Reproduce every line in the material below that holds "This".

★ ★ ★ ★ ★ ★ ★

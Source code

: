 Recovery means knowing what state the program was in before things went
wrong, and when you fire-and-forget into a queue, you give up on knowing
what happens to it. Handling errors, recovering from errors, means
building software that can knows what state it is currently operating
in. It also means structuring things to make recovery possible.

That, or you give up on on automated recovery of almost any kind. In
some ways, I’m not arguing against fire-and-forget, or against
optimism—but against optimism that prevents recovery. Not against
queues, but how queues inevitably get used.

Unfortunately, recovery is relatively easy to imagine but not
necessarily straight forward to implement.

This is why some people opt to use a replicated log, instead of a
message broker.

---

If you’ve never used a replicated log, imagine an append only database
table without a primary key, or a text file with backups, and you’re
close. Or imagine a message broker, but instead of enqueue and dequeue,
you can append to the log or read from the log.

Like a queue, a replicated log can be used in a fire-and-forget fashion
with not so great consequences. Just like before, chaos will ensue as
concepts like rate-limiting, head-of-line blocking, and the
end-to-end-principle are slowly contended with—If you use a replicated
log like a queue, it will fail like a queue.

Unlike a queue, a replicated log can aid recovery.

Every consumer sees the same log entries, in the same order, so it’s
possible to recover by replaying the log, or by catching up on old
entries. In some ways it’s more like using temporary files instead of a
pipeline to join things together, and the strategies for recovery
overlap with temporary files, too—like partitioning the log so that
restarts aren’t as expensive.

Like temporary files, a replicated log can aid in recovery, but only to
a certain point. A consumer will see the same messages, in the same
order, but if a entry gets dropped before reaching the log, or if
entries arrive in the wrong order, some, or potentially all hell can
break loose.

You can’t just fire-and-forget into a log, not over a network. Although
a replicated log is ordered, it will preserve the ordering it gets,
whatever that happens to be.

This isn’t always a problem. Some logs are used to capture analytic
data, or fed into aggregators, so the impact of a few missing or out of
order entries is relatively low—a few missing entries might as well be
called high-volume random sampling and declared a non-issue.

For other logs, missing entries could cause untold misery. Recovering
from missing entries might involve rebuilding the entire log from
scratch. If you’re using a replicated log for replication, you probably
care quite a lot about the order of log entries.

★ ★ ★ ★ ★ ★ ★

REPLY TO THE TASK:
This is why some people opt to use a replicated log, instead of a
This isn’t always a problem. Some logs are used to capture analytic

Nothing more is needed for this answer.